# What is required
Leaving every picture out, repeat all of the entries below exactly.

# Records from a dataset
=====
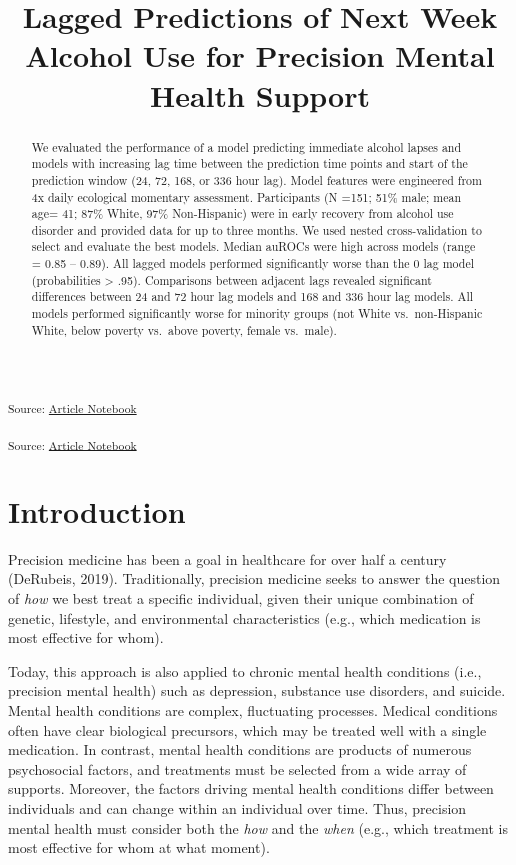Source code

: \documentclass[
]{agujournal2019}
\begin{document}
\title{Lagged Predictions of Next Week Alcohol Use for Precision Mental
Health Support}



\begin{abstract}
We evaluated the performance of a model predicting immediate alcohol
lapses and models with increasing lag time between the prediction time
points and start of the prediction window (24, 72, 168, or 336 hour
lag). Model features were engineered from 4x daily ecological momentary
assessment. Participants (N =151; 51\% male; mean age= 41; 87\% White,
97\% Non-Hispanic) were in early recovery from alcohol use disorder and
provided data for up to three months. We used nested cross-validation to
select and evaluate the best models. Median auROCs were high across
models (range = 0.85 -- 0.89). All lagged models performed significantly
worse than the 0 lag model (probabilities \textgreater{} .95).
Comparisons between adjacent lags revealed significant differences
between 24 and 72 hour lag models and 168 and 336 hour lag models. All
models performed significantly worse for minority groups (not White
vs.~non-Hispanic White, below poverty vs.~above poverty, female
vs.~male).
\end{abstract}




\textsubscript{Source:
\href{https://jjcurtin.github.io/study_lag/index.qmd.html}{Article
Notebook}}

\textsubscript{Source:
\href{https://jjcurtin.github.io/study_lag/index.qmd.html}{Article
Notebook}}

\section{Introduction}\label{introduction}

Precision medicine has been a goal in healthcare for over half a century
(DeRubeis, 2019). Traditionally, precision medicine seeks to answer the
question of \emph{how} we best treat a specific individual, given their
unique combination of genetic, lifestyle, and environmental
characteristics (e.g., which medication is most effective for whom).

Today, this approach is also applied to chronic mental health conditions
(i.e., precision mental health) such as depression, substance use
disorders, and suicide. Mental health conditions are complex,
fluctuating processes. Medical conditions often have clear biological
precursors, which may be treated well with a single medication. In
contrast, mental health conditions are products of numerous psychosocial
factors, and treatments must be selected from a wide array of supports.
Moreover, the factors driving mental health conditions differ between
individuals and can change within an individual over time. Thus,
precision mental health must consider both the \emph{how} and the
\emph{when} (e.g., which treatment is most effective for whom at what
moment).
\end{document}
=====
# Your response
Source code

: \documentclass[
]{agujournal2019}
\begin{document}
\title{Lagged Predictions of Next Week Alcohol Use for Precision Mental
Health Support}



\begin{abstract}
We evaluated the performance of a model predicting immediate alcohol
lapses and models with increasing lag time between the prediction time
points and start of the prediction window (24, 72, 168, or 336 hour
lag). Model features were engineered from 4x daily ecological momentary
assessment. Participants (N =151; 51\% male; mean age= 41; 87\% White,
97\% Non-Hispanic) were in early recovery from alcohol use disorder and
provided data for up to three months. We used nested cross-validation to
select and evaluate the best models. Median auROCs were high across
models (range = 0.85 -- 0.89). All lagged models performed significantly
worse than the 0 lag model (probabilities \textgreater{} .95).
Comparisons between adjacent lags revealed significant differences
between 24 and 72 hour lag models and 168 and 336 hour lag models. All
models performed significantly worse for minority groups (not White
vs.~non-Hispanic White, below poverty vs.~above poverty, female
vs.~male).
\end{abstract}




\textsubscript{Source:
\href{https://jjcurtin.github.io/study_lag/index.qmd.html}{Article
Notebook}}

\textsubscript{Source:
\href{https://jjcurtin.github.io/study_lag/index.qmd.html}{Article
Notebook}}

\section{Introduction}\label{introduction}

Precision medicine has been a goal in healthcare for over half a century
(DeRubeis, 2019). Traditionally, precision medicine seeks to answer the
question of \emph{how} we best treat a specific individual, given their
unique combination of genetic, lifestyle, and environmental
characteristics (e.g., which medication is most effective for whom).

Today, this approach is also applied to chronic mental health conditions
(i.e., precision mental health) such as depression, substance use
disorders, and suicide. Mental health conditions are complex,
fluctuating processes. Medical conditions often have clear biological
precursors, which may be treated well with a single medication. In
contrast, mental health conditions are products of numerous psychosocial
factors, and treatments must be selected from a wide array of supports.
Moreover, the factors driving mental health conditions differ between
individuals and can change within an individual over time. Thus,
precision mental health must consider both the \emph{how} and the
\emph{when} (e.g., which treatment is most effective for whom at what
moment).
\end{document}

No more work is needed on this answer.